**WORK TASK**
Copy each line of the entries beneath that contains the word "loops".

Saved data entries
┄┄┄┄┄┄┄┄┄┄
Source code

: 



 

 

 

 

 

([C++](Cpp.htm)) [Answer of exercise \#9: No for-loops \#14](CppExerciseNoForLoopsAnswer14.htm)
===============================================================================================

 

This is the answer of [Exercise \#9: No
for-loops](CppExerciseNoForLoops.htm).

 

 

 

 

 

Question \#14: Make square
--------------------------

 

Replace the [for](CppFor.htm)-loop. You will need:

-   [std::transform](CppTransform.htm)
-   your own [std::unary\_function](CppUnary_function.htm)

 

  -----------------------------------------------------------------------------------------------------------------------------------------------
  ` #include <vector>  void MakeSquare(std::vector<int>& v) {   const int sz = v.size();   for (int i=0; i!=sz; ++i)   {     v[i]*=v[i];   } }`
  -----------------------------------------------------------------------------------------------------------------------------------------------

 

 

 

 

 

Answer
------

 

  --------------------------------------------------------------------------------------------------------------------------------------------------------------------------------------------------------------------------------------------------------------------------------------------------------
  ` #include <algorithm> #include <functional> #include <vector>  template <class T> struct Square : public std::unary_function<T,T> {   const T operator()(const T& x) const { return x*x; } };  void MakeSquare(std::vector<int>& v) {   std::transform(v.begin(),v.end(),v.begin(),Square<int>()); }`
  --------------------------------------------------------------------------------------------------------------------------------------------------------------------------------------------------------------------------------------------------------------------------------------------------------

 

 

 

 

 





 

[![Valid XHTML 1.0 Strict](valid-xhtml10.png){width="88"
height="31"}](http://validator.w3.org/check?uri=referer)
┄┄┄┄┄┄┄┄┄┄
**EXPECTED ANSWER**
([C++](Cpp.htm)) [Answer of exercise \#9: No for-loops \#14](CppExerciseNoForLoopsAnswer14.htm)
for-loops](CppExerciseNoForLoops.htm).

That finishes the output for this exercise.